◆ Exercise directions:
Every line from the one bearing "Add more debugging commands." through the last line of the entries should be printed exactly, with no other output.

Data records Block Start

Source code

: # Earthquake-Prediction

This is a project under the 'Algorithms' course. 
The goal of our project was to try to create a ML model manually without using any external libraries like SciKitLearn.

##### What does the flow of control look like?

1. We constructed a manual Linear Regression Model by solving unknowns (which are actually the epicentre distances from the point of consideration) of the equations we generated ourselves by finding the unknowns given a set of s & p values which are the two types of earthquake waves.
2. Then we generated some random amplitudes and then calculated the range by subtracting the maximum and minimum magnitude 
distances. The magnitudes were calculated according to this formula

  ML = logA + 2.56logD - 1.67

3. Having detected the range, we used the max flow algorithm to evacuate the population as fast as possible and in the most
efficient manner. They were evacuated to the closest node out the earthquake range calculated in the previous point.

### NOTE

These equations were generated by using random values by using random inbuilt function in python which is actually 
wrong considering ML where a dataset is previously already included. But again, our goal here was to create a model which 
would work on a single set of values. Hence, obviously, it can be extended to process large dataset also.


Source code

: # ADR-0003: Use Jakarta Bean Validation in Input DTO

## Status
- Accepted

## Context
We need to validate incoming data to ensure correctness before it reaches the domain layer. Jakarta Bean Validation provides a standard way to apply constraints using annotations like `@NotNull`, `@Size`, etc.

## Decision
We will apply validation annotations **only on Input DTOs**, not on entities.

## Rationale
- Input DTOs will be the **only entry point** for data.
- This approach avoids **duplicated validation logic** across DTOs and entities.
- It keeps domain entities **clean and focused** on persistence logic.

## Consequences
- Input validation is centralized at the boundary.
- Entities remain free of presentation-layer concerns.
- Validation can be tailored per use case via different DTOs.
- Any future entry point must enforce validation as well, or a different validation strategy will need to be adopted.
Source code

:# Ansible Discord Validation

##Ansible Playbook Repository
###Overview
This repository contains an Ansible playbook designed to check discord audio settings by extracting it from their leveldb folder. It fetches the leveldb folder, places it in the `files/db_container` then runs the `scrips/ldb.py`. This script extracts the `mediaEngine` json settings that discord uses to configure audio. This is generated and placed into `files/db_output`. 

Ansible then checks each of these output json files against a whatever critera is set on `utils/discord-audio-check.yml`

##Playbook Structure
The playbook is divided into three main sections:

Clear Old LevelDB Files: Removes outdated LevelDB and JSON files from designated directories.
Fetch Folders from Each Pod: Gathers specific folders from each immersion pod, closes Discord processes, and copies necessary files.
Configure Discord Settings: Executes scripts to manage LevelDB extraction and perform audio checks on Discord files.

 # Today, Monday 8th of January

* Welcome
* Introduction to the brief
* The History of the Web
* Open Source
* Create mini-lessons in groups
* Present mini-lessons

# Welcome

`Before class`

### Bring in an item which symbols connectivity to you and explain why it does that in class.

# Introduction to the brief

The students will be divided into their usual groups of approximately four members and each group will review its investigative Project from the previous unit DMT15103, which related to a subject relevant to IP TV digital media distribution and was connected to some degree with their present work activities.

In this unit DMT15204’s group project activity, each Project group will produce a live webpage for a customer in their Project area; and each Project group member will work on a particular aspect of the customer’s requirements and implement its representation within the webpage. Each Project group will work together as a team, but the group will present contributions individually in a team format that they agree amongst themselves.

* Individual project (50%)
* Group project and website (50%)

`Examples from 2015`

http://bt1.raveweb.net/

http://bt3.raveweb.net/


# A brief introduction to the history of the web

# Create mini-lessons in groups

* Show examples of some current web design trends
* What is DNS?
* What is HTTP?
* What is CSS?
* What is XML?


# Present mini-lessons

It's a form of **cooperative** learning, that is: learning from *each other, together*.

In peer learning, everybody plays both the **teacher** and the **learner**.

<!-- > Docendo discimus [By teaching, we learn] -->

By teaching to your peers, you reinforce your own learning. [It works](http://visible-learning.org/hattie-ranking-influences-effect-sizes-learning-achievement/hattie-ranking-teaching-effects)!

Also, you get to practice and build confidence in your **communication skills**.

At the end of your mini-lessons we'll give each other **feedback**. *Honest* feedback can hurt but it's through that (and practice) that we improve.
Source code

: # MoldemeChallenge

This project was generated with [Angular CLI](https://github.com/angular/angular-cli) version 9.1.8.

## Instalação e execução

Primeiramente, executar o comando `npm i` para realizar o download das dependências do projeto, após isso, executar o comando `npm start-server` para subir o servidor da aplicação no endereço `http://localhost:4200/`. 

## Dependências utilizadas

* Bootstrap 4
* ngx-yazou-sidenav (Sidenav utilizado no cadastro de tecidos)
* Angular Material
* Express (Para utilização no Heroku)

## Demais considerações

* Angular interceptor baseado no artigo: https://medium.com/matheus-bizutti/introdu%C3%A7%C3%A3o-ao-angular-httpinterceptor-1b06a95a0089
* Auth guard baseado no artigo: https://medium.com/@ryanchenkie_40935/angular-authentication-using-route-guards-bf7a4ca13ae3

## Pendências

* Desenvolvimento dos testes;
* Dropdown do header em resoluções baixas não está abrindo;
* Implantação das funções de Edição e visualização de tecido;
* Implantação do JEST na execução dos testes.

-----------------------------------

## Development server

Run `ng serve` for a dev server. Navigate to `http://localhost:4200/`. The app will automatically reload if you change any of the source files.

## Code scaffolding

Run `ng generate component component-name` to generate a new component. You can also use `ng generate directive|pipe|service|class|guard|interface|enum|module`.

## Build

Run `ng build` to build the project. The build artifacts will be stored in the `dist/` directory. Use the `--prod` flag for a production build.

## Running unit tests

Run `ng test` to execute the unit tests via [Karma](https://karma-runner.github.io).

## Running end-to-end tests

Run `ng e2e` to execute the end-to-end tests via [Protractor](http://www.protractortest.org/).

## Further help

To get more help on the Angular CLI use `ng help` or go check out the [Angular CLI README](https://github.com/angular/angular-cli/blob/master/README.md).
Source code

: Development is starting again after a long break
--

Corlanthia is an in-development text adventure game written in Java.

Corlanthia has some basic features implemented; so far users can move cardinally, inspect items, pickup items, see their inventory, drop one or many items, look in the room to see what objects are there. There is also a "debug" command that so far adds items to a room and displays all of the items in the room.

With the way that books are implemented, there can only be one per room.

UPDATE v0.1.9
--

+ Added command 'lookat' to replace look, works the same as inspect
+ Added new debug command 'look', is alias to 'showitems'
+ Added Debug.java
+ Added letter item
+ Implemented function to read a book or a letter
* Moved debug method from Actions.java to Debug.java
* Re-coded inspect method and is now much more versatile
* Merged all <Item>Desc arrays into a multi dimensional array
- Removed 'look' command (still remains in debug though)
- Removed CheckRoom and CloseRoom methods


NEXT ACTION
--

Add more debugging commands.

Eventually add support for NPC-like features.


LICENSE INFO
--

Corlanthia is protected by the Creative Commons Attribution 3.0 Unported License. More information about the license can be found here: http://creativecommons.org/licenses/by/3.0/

Data records Block End

◆ Task response:
Add more debugging commands.

Eventually add support for NPC-like features.


LICENSE INFO
--

Corlanthia is protected by the Creative Commons Attribution 3.0 Unported License. More information about the license can be found here: http://creativecommons.org/licenses/by/3.0/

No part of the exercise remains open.